## TASK ITEM
Write out the line that contains "目前，唯一可能的晋升或降级是" and every line after it through the end of the entries, exactly as given and with no other lines.

## INFORMATION SUPPLIED
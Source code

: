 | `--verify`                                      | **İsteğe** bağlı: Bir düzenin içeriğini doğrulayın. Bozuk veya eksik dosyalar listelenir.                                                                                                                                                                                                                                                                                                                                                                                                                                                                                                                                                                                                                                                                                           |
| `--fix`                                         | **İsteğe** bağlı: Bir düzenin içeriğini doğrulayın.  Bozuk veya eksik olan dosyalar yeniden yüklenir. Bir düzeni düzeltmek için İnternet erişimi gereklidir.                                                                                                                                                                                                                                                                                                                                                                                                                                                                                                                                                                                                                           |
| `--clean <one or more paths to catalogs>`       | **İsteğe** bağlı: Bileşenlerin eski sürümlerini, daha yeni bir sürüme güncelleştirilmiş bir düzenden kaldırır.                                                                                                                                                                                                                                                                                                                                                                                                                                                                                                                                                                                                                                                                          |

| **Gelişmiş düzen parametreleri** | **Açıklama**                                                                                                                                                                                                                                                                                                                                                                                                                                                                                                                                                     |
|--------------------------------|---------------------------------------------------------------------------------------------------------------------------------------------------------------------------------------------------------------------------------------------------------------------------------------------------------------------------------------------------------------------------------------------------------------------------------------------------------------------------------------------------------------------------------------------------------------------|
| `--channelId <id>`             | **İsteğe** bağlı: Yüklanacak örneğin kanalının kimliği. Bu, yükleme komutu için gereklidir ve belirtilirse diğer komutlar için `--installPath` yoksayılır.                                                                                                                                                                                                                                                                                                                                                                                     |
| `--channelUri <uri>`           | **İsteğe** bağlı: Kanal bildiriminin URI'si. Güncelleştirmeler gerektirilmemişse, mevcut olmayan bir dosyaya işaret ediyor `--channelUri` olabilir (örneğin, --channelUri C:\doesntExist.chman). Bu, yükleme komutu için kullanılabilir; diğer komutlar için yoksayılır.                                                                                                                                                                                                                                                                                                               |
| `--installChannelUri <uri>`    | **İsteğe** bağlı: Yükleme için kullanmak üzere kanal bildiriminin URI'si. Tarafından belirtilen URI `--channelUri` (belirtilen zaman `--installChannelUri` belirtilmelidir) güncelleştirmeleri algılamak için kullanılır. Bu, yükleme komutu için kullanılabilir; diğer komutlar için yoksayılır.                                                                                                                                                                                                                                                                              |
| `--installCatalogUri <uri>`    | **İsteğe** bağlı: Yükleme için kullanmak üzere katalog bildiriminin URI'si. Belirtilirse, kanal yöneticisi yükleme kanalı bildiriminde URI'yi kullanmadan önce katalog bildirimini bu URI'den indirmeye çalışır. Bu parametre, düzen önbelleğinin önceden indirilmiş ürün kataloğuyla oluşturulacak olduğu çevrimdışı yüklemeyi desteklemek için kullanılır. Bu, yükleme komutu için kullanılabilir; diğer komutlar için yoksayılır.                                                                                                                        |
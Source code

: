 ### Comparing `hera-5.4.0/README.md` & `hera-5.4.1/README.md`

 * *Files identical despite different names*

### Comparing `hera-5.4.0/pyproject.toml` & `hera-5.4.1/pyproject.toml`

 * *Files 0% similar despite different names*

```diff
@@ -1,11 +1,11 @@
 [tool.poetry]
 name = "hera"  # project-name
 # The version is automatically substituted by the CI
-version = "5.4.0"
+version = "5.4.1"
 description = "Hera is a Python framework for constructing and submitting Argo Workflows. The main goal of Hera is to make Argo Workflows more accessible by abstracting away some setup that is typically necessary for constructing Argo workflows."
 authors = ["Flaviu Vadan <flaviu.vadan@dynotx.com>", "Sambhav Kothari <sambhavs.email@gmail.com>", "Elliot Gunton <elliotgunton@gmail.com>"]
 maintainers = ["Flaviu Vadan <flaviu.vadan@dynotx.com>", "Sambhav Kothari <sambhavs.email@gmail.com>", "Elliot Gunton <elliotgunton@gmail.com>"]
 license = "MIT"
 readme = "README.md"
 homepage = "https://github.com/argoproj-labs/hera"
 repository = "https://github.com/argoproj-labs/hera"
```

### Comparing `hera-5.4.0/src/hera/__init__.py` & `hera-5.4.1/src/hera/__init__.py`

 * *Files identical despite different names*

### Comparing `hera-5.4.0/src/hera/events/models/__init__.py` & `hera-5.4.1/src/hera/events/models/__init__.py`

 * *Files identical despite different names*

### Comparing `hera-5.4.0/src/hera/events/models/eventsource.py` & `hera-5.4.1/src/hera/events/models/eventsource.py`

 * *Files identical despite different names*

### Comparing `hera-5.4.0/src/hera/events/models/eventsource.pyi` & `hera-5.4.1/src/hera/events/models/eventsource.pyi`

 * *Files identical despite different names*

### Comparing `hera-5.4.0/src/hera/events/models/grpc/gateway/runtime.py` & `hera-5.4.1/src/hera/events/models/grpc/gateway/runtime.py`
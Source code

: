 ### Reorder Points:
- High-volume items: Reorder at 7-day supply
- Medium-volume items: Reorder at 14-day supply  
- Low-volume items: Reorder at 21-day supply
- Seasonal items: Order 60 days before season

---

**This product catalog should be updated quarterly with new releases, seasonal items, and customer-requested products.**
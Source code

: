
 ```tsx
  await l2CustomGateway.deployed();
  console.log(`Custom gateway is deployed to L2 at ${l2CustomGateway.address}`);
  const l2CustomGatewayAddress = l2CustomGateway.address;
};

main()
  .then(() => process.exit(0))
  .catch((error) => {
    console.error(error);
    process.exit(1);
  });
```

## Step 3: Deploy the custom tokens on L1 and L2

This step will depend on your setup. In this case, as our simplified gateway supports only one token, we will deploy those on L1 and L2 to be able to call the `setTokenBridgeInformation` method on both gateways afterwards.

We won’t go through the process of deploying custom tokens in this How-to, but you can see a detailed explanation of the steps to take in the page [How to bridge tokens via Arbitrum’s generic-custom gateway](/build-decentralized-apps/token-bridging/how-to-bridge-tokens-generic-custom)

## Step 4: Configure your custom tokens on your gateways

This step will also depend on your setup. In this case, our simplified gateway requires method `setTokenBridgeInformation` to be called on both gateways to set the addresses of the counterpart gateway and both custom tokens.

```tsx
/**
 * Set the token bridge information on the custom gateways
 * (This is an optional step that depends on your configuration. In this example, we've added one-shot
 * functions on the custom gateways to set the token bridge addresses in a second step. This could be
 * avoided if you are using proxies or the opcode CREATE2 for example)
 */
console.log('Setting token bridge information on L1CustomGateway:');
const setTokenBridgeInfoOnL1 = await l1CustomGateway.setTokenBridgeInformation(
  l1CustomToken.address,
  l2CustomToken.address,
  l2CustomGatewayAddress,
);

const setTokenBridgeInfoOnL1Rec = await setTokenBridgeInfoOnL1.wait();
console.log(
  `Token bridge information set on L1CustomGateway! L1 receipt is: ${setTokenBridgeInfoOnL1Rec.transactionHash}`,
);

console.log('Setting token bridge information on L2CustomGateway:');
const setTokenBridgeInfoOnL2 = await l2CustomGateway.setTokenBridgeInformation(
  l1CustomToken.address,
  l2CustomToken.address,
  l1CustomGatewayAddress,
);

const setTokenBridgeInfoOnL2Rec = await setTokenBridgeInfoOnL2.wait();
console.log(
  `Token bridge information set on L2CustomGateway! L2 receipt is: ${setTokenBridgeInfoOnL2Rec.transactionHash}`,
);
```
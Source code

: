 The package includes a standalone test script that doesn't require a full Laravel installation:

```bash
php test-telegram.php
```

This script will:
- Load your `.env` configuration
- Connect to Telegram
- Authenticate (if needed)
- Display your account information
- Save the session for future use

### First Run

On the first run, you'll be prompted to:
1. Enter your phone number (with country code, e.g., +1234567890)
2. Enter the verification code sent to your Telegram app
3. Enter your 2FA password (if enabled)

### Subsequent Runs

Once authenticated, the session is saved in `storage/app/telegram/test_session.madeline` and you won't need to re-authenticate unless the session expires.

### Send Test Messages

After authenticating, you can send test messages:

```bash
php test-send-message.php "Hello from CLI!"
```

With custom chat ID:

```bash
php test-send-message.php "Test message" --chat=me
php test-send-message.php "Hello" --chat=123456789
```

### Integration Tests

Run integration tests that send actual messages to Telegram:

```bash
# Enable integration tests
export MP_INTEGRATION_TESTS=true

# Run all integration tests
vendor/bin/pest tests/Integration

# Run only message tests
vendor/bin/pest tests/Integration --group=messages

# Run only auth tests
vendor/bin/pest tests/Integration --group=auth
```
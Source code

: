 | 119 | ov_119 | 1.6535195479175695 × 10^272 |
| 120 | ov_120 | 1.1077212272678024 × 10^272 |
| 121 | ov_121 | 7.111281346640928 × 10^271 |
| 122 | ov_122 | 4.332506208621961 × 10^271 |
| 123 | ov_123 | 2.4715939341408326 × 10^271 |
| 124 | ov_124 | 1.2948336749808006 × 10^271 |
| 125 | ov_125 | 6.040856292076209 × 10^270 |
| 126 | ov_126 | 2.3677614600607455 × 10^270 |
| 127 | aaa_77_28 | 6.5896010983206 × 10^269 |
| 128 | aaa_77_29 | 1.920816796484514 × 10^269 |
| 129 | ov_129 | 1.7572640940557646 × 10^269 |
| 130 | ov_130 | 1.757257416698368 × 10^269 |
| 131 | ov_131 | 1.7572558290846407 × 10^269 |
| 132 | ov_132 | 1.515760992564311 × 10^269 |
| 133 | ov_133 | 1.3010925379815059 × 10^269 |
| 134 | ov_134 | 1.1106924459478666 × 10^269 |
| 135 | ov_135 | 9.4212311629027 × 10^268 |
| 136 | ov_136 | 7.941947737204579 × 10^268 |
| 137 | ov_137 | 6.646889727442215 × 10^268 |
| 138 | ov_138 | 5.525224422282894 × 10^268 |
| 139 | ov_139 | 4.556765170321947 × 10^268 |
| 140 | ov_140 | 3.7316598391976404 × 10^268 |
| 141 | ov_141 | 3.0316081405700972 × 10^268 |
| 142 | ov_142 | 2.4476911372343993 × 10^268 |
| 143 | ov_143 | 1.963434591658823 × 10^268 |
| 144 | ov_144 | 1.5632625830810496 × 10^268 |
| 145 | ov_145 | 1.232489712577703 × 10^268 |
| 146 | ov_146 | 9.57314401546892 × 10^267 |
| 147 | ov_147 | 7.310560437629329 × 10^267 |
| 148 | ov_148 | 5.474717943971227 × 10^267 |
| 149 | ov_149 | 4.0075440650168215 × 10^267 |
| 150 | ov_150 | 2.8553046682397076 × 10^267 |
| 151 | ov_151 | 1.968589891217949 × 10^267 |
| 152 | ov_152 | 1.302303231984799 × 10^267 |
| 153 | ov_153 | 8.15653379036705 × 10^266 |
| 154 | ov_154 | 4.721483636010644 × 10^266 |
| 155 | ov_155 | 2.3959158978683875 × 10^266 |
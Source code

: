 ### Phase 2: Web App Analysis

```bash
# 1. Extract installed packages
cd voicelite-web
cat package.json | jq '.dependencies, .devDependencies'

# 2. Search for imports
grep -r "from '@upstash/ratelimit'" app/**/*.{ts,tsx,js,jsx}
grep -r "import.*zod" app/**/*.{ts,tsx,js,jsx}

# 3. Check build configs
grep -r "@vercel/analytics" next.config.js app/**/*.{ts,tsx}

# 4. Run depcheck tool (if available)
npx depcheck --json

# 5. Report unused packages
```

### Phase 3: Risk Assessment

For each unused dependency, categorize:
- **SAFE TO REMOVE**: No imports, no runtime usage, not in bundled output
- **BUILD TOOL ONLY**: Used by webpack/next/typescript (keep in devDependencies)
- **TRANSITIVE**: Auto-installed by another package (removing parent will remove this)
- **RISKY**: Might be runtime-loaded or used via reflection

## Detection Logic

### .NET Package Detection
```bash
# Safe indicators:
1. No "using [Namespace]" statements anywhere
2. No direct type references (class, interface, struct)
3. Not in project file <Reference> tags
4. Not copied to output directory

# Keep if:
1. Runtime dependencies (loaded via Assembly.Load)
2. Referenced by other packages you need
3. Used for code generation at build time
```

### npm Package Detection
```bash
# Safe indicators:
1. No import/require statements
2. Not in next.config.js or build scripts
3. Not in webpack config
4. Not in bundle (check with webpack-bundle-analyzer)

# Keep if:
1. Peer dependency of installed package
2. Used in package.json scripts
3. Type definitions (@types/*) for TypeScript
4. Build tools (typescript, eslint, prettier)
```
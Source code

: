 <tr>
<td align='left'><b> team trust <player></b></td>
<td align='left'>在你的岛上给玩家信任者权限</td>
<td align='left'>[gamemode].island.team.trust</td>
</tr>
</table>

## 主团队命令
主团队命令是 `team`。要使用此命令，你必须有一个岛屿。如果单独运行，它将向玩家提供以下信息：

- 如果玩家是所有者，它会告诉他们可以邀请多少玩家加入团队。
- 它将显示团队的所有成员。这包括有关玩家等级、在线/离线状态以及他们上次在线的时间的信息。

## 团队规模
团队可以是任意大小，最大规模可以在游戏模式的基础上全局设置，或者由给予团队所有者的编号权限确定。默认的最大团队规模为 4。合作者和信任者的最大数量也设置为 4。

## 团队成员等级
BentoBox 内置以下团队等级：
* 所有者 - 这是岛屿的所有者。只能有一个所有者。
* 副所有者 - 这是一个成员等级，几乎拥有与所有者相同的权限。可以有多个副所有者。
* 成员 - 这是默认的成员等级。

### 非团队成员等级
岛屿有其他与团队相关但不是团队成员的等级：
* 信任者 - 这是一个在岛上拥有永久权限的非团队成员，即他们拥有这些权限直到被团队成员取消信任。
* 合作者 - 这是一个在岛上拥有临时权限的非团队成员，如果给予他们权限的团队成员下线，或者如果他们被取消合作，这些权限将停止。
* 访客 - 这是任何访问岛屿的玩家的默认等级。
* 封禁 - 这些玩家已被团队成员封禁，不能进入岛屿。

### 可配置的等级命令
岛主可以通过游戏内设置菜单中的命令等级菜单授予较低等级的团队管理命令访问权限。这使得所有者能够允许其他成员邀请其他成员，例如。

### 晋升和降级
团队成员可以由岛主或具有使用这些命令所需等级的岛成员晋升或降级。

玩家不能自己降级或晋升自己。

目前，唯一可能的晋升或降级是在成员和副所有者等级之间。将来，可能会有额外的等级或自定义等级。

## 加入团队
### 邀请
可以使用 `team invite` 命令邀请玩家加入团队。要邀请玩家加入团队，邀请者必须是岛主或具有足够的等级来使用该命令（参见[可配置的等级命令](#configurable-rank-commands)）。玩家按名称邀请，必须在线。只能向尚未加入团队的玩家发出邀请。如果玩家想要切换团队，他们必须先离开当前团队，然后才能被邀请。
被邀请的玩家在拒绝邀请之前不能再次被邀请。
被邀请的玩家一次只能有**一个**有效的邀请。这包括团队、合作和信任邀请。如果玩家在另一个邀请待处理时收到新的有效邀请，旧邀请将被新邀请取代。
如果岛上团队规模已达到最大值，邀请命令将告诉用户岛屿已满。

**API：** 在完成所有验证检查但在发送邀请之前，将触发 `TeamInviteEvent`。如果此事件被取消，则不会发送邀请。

## RESPONSE TO THE TASK
目前，唯一可能的晋升或降级是在成员和副所有者等级之间。将来，可能会有额外的等级或自定义等级。

## 加入团队
### 邀请
可以使用 `team invite` 命令邀请玩家加入团队。要邀请玩家加入团队，邀请者必须是岛主或具有足够的等级来使用该命令（参见[可配置的等级命令](#configurable-rank-commands)）。玩家按名称邀请，必须在线。只能向尚未加入团队的玩家发出邀请。如果玩家想要切换团队，他们必须先离开当前团队，然后才能被邀请。
被邀请的玩家在拒绝邀请之前不能再次被邀请。
被邀请的玩家一次只能有**一个**有效的邀请。这包括团队、合作和信任邀请。如果玩家在另一个邀请待处理时收到新的有效邀请，旧邀请将被新邀请取代。
如果岛上团队规模已达到最大值，邀请命令将告诉用户岛屿已满。

**API：** 在完成所有验证检查但在发送邀请之前，将触发 `TeamInviteEvent`。如果此事件被取消，则不会发送邀请。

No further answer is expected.